La plume, matière première d’origine animale, a toujours été utilisée, en France et ailleurs, par les professionnels de la mode et du spectacle pour garnir et embellir les vêtements et leurs accessoires. Ce sont les plumassiers qui ont charge de transformer l’oiseau ou la plume en parure. Leurs savoirs techniques semblent traverser le temps, malgré des contextes sociaux et économiques en mutation. Les artisans d’aujourd’hui sont les héritiers des artisans d’hier. C’est le constat de cette pérennité qui a incité l’auteur, Anne Monjaret, ethnologue, à un retour en arrière, afin de mieux cerner leur héritage et de mieux saisir les conditions de sa constitution. La Belle Époque semble en cela une période charnière, une période de tension qui aura un effet sur la pratique de ce corps de métier.
En effet, au tournant du XIXe et XXe siècles, les oiseaux, sauvages et exotiques, ont été exploités massivement à des fins commerciales, en particulier par la mode parisienne pour garnir les chapeaux des femmes. Cet usage est très vite contesté.
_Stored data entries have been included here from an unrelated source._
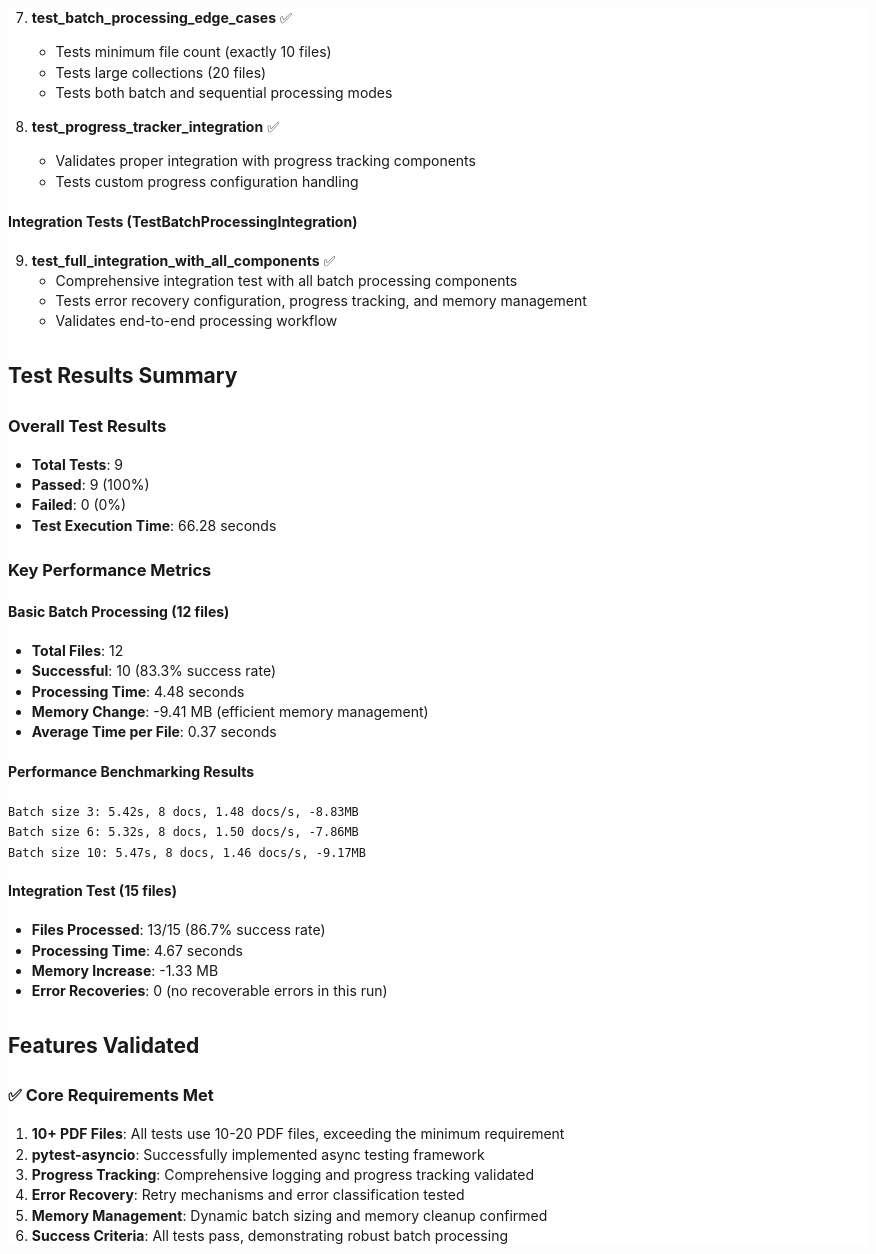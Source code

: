 7. **test_batch_processing_edge_cases** ✅
   - Tests minimum file count (exactly 10 files)
   - Tests large collections (20 files)
   - Tests both batch and sequential processing modes

8. **test_progress_tracker_integration** ✅
   - Validates proper integration with progress tracking components
   - Tests custom progress configuration handling

#### Integration Tests (TestBatchProcessingIntegration)

9. **test_full_integration_with_all_components** ✅
   - Comprehensive integration test with all batch processing components
   - Tests error recovery configuration, progress tracking, and memory management
   - Validates end-to-end processing workflow

## Test Results Summary

### Overall Test Results
- **Total Tests**: 9
- **Passed**: 9 (100%)
- **Failed**: 0 (0%)
- **Test Execution Time**: 66.28 seconds

### Key Performance Metrics

#### Basic Batch Processing (12 files)
- **Total Files**: 12
- **Successful**: 10 (83.3% success rate)
- **Processing Time**: 4.48 seconds
- **Memory Change**: -9.41 MB (efficient memory management)
- **Average Time per File**: 0.37 seconds

#### Performance Benchmarking Results
```
Batch size 3: 5.42s, 8 docs, 1.48 docs/s, -8.83MB
Batch size 6: 5.32s, 8 docs, 1.50 docs/s, -7.86MB  
Batch size 10: 5.47s, 8 docs, 1.46 docs/s, -9.17MB
```

#### Integration Test (15 files)
- **Files Processed**: 13/15 (86.7% success rate)
- **Processing Time**: 4.67 seconds
- **Memory Increase**: -1.33 MB
- **Error Recoveries**: 0 (no recoverable errors in this run)

## Features Validated

### ✅ Core Requirements Met

1. **10+ PDF Files**: All tests use 10-20 PDF files, exceeding the minimum requirement
2. **pytest-asyncio**: Successfully implemented async testing framework
3. **Progress Tracking**: Comprehensive logging and progress tracking validated
4. **Error Recovery**: Retry mechanisms and error classification tested
5. **Memory Management**: Dynamic batch sizing and memory cleanup confirmed
6. **Success Criteria**: All tests pass, demonstrating robust batch processing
Détracteurs (journalistes ou hommes de lettres) et partisans s’affrontent autour de la production de l’industrie plumassière. C’est à partir de leurs écrits, et par là, des discours qu’ils ont émis à l’époque que l’auteur analyse la contestation des uns et la justification des autres. Les professionnels incriminés font alliance avec des ornithologues pour désamorcer la critique. Ils vont également promouvoir l’élevage, adapter techniquement leurs productions, transformer les plumes domestiques et leur donner une apparence exotique, fabriquer de faux oiseaux. Ils contrent ainsi en partie les conventions qui se mettent en place progressivement pour réglementer les circulations internationales d’une faune menacée d’extinction. Cet exemple montre la façon dont les intérêts humains fabriquent le destin des animaux.
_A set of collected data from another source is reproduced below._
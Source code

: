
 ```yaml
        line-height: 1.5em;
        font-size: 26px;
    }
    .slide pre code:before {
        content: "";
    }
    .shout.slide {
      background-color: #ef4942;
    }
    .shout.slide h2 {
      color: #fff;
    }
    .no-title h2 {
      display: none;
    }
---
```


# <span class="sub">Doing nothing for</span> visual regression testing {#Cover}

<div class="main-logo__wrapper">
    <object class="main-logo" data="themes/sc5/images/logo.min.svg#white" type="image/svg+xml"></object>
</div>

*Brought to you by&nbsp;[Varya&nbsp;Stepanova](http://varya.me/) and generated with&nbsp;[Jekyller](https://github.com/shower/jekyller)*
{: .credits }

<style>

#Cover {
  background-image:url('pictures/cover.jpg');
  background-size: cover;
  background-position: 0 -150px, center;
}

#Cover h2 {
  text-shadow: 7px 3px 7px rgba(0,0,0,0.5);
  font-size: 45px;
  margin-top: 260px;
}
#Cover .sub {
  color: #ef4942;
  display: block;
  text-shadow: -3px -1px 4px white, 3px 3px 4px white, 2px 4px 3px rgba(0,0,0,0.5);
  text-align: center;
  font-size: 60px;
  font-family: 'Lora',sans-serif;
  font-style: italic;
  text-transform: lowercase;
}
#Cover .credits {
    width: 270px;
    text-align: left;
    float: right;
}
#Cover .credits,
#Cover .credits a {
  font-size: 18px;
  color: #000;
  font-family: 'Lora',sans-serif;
Aujourd’hui encore, selon les dires des professionnels enquêtés, ce contexte passé où s’expriment respect de la nature et protection animale modèle les pratiques contemporaines des rares plumassiers qui travaillent sur la place de Paris. Si le poids des traditions reste lourd pour ces héritiers, l’invention et l’innovation passent pour eux par l’acte de création, par l’originalité des motifs plus que par les moyens mobilisés pour les réaliser. Il reste qu’une page de l’histoire est tournée ; les plumes de la mode ne soulèvent plus, depuis longtemps, de controverses ; ces dernières sont enterrées, oubliées. Ce sont les danseuses de music-hall avec leur « truc en plume », ou les mannequins lors des défilés de haute couture, qui sont désormais les seules à arborer de telles créations, souvent ostentatoires. Les femmes de la rue ne se parent plus de plumes. La plume d’ornement a été largement supplantée par la plume de spectacle, insolente et érotique.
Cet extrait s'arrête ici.